#### EXERCISE
From the records below, copy out exactly the lines from the one containing "How might it do the job?" to the one containing "Explaindio Online video media FX possesses", both included. Add nothing else.

#### RECORDS FOR THIS TASK
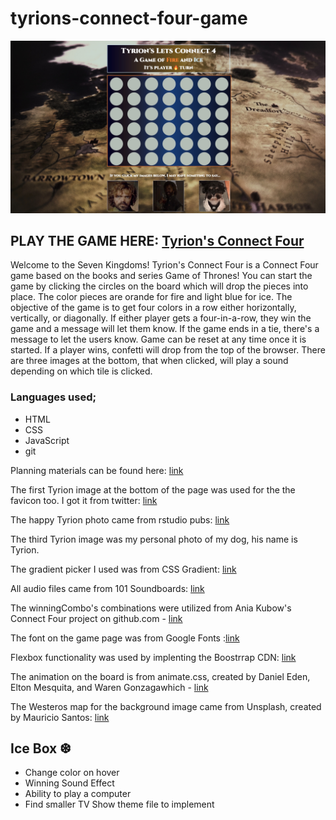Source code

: 
# tyrions-connect-four-game

![Connect Four](./images/connect_four_hp.jpg "Connect Four")

## PLAY THE GAME HERE: [Tyrion's Connect Four](https://tyrions-lets-connect-game.netlify.app/)

Welcome to the Seven Kingdoms! Tyrion's Connect Four is a Connect Four game based on the books and series Game of Thrones! You can start the game by clicking the circles on the board which will drop the pieces into place. The color pieces are orande for fire and light blue for ice. The objective of the game is to get four colors in a row either horizontally, vertically, or diagonally. If either player gets a four-in-a-row, they win the game and a message will let them know. If the game ends in a tie, there's a message to let the users know. Game can be reset at any time once it is started. If a player wins, confetti will drop from the top of the browser. There are three images at the bottom, that when clicked, will play a sound depending on which tile is clicked.



### Languages used;

 * HTML
 * CSS
 * JavaScript
 * git

Planning materials can be found here: [link](https://docs.google.com/document/d/10WaQTWGbxYVvYwpdCRfO_mmdD64D5wLfZFPDxKKYIeM/edit)

The first Tyrion image at the bottom of the page was used for the the favicon too. I got it from twitter: [link](https://mobile.twitter.com/got_tyrion)

The happy Tyrion photo came from rstudio pubs: [link](https://rstudio-pubs-static.s3.amazonaws.com/376023_b04b6149e6664d949b065bbe0e89b4e4.html)

The third Tyrion image was my personal photo of my dog, his name is Tyrion.

The gradient picker I used was from CSS Gradient: [link](https://cssgradient.io/)

All audio files came from 101 Soundboards: [link](https://www.101soundboards.com/boards/23374-tyrion-lannister-soundboard)

The winningCombo's combinations were utilized from Ania Kubow's Connect Four project on github.com - [link](https://github.com/kubowania/connect-four)

The font on the game page was from Google Fonts :[link](https://fonts.googleapis.com/css2?family=Cinzel:wght@400;900&family=Fredoka+One&family=Gloria+Hallelujah&family=Monoton&family=Roboto:wght@500&display=swap")

Flexbox functionality was used by implenting the Boostrrap CDN: [link](https://cdn.jsdelivr.net/npm/bootstrap@5.2.1/dist/css/bootstrap.min.css")

The animation on the board is from animate.css, created by Daniel Eden, Elton Mesquita, and Waren Gonzagawhich - [link](https://animate.style/)

The Westeros map for the background image came from Unsplash, created by Mauricio Santos: [link](https://unsplash.com/photos/N1gFsYf9AI0)

## Ice Box ❆
- Change color on hover
- Winning Sound Effect
- Ability to play a computer
- Find smaller TV Show theme file to implement




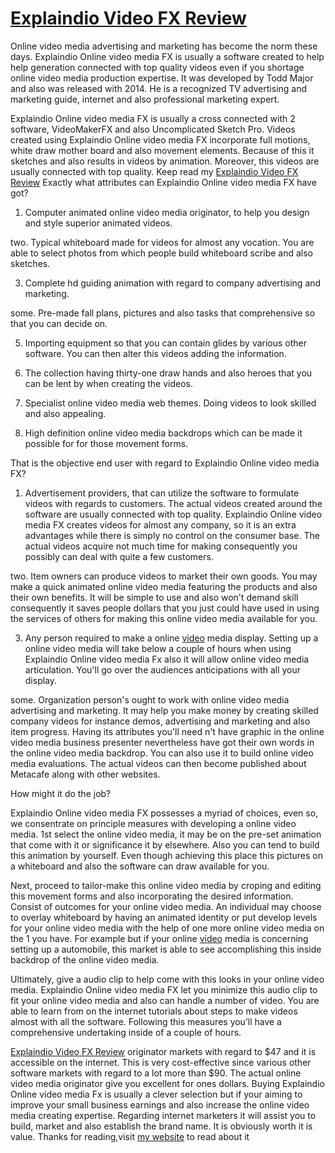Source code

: <h1><a href=http://im-bonus.com/explaindio-video-fx-review/>Explaindio Video FX Review</a></h1>
Online video media advertising and marketing has become the norm these days. Explaindio Online video media FX is usually a software created to help help generation connected with top quality videos even if you shortage online video media production expertise. It was developed by Todd Major and also was released with 2014. He is a recognized TV advertising and marketing guide, internet and also professional marketing expert.

Explaindio Online video media FX is usually a cross connected with 2 software, VideoMakerFX and also Uncomplicated Sketch Pro. Videos created using Explaindio Online video media FX incorporate full motions, white draw mother board and also movement elements. Because of this it sketches and also results in videos by animation. Moreover, this videos are usually connected with top quality.
Keep read my <a href=http://im-bonus.com/explaindio-video-fx-review/>Explaindio Video FX Review</a>
Exactly what attributes can Explaindio Online video media FX have got?

1. Computer animated online video media originator, to help you design and style superior animated videos.

two. Typical whiteboard made for videos for almost any vocation. You are able to select photos from which people build whiteboard scribe and also sketches.

3. Complete hd guiding animation with regard to company advertising and marketing.

some. Pre-made fall plans, pictures and also tasks that comprehensive so that you can decide on.

5. Importing equipment so that you can contain glides by various other software. You can then alter this videos adding the information.

6. The collection having thirty-one draw hands and also heroes that you can be lent by when creating the videos.

7. Specialist online video media web themes. Doing videos to look skilled and also appealing.

9. High definition online video media backdrops which can be made it possible for for those movement forms.

That is the objective end user with regard to Explaindio Online video media FX?

1. Advertisement providers, that can utilize the software to formulate videos with regards to customers. The actual videos created around the software are usually connected with top quality. Explaindio Online video media FX creates videos for almost any company, so it is an extra advantages while there is simply no control on the consumer base. The actual videos acquire not much time for making consequently you possibly can deal with quite a few customers.

two. Item owners can produce videos to market their own goods. You may make a quick animated online video media featuring the products and also their own benefits. It will be simple to use and also won't demand skill consequently it saves people dollars that you just could have used in using the services of others for making this online video media available for you.

3. Any person required to make a online <a href=http://im-bonus.com/explaindio-video-fx-review/>video</a> media display. Setting up a online video media will take below a couple of hours when using Explaindio Online video media Fx also it will allow online video media articulation. You'll go over the audiences anticipations with all your display.

some. Organization person's ought to work with online video media advertising and marketing. It may help you make money by creating skilled company videos for instance demos, advertising and marketing and also item progress. Having its attributes you'll need n't have graphic in the online video media business presenter nevertheless have got their own words in the online video media backdrop. You can also use it to build online video media evaluations. The actual videos can then become published about Metacafe along with other websites.

How might it do the job?

Explaindio Online video media FX possesses a myriad of choices, even so, we consentrate on principle measures with developing a online video media. 1st select the online video media, it may be on the pre-set animation that come with it or significance it by elsewhere. Also you can tend to build this animation by yourself. Even though achieving this place this pictures on a whiteboard and also the software can draw available for you.

Next, proceed to tailor-make this online video media by croping and editing this movement forms and also incorporating the desired information. Consist of outcomes for your online video media. An individual may choose to overlay whiteboard by having an animated identity or put develop levels for your online video media with the help of one more online video media on the 1 you have. For example but if your online <a href=http://im-bonus.com/explaindio-video-fx-review/>video</a> media is concerning setting up a automobile, this market is able to see accomplishing this inside backdrop of the online video media.

Ultimately, give a audio clip to help come with this looks in your online video media. Explaindio Online video media FX let you minimize this audio clip to fit your online video media and also can handle a number of video. You are able to learn from on the internet tutorials about steps to make videos almost with all the software. Following this measures you’ll have a comprehensive undertaking inside of a couple of hours.

<a href=http://im-bonus.com/explaindio-video-fx-review/>Explaindio Video FX Review</a> originator markets with regard to $47 and it is accessible on the internet. This is very cost-effective since various other software markets with regard to a lot more than $90. The actual online video media originator give you excellent for ones dollars. Buying Explaindio Online video media Fx is usually a clever selection but if your aiming to improve your small business earnings and also increase the online video media creating expertise. Regarding internet marketers it will assist you to build, market and also establish the brand name. It is obviously worth it is value.
Thanks for reading,visit <a href=http://im-bonus.com/explaindio-video-fx-review/>my website</a> to read about it
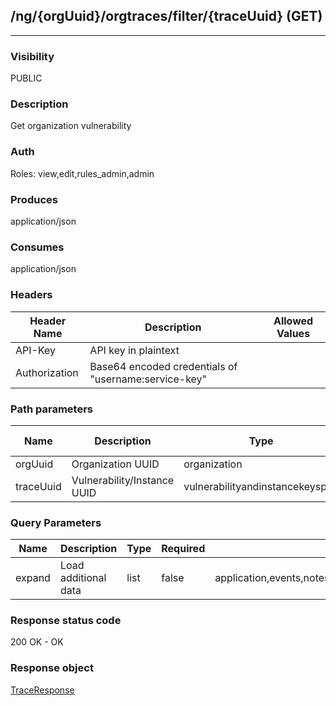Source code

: ## /ng/{orgUuid}/orgtraces/filter/{traceUuid} (GET)
---
### Visibility
PUBLIC
### Description
Get organization vulnerability
### Auth
Roles: view,edit,rules_admin,admin
### Produces
application/json
### Consumes
application/json
### Headers
| Header Name | Description | Allowed Values |
| ----------- | ----------- | ----------- |
| API-Key | API key in plaintext |  |
| Authorization | Base64 encoded credentials of &quot;username:service-key&quot; |  |
### Path parameters
| Name | Description | Type | Required | Allowed Values |
| ----------- | ----------- | ----------- | ----------- | ----------- |
| orgUuid | Organization UUID | organization | true | String |
| traceUuid | Vulnerability/Instance UUID | vulnerabilityandinstancekeyspair | true | String |
### Query Parameters
| Name | Description | Type | Required | Allowed Values |
| ----------- | ----------- | ----------- | ----------- | ----------- |
| expand | Load additional data | list | false | application,events,notes,request,servers,server_environments,session_metadata,sink,vulnerability_instances,skip_links |
### Response status code
200 OK - OK
### Response object
[TraceResponse](<../../objects/TraceResponse.md>)
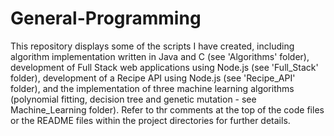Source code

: # General-Programming
This repository displays some of the scripts I have created, including algorithm implementation written in Java and C (see 'Algorithms' folder), development of Full Stack web applications using Node.js (see 'Full_Stack' folder), development of a Recipe API using Node.js (see 'Recipe_API' folder), and the implementation of three machine learning algorithms (polynomial fitting, decision tree and genetic mutation - see Machine_Learning folder). Refer to thr comments at the top of the code files or the README files within the project directories for further details.
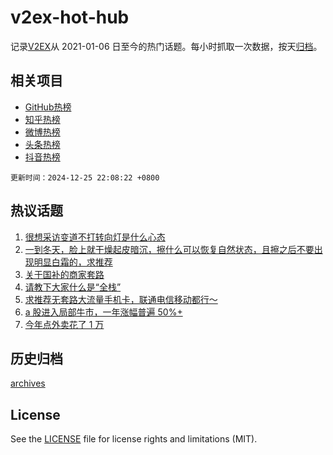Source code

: # v2ex-hot-hub

 记录[V2EX](https://www.v2ex.com/)从 2021-01-06 日至今的热门话题。每小时抓取一次数据，按天[归档](archives)。
 
 ## 相关项目

- [GitHub热榜](https://github.com/lonnyzhang423/github-hot-hub)
- [知乎热榜](https://github.com/lonnyzhang423/zhihu-hot-hub)
- [微博热榜](https://github.com/lonnyzhang423/weibo-hot-hub)
- [头条热榜](https://github.com/lonnyzhang423/toutiao-hot-hub)
- [抖音热榜](https://github.com/lonnyzhang423/douyin-hot-hub)


 `更新时间：2024-12-25 22:08:22 +0800`

## 热议话题

1. [很想采访变道不打转向灯是什么心态](https://www.v2ex.com/t/1100147)
1. [一到冬天，脸上就干燥起皮暗沉，擦什么可以恢复自然状态，且擦之后不要出现明显白霜的，求推荐](https://www.v2ex.com/t/1100062)
1. [关于国补的商家套路](https://www.v2ex.com/t/1100063)
1. [请教下大家什么是“全栈”](https://www.v2ex.com/t/1100069)
1. [求推荐无套路大流量手机卡，联通电信移动都行～](https://www.v2ex.com/t/1100054)
1. [a 股进入局部牛市，一年涨幅普遍 50%+](https://www.v2ex.com/t/1100091)
1. [今年点外卖花了 1 万](https://www.v2ex.com/t/1100119)

## 历史归档

[archives](archives)

## License

See the [LICENSE](LICENSE) file for license rights and limitations (MIT).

#### WORKED SOLUTION
How might it do the job?

Explaindio Online video media FX possesses a myriad of choices, even so, we consentrate on principle measures with developing a online video media. 1st select the online video media, it may be on the pre-set animation that come with it or significance it by elsewhere. Also you can tend to build this animation by yourself. Even though achieving this place this pictures on a whiteboard and also the software can draw available for you.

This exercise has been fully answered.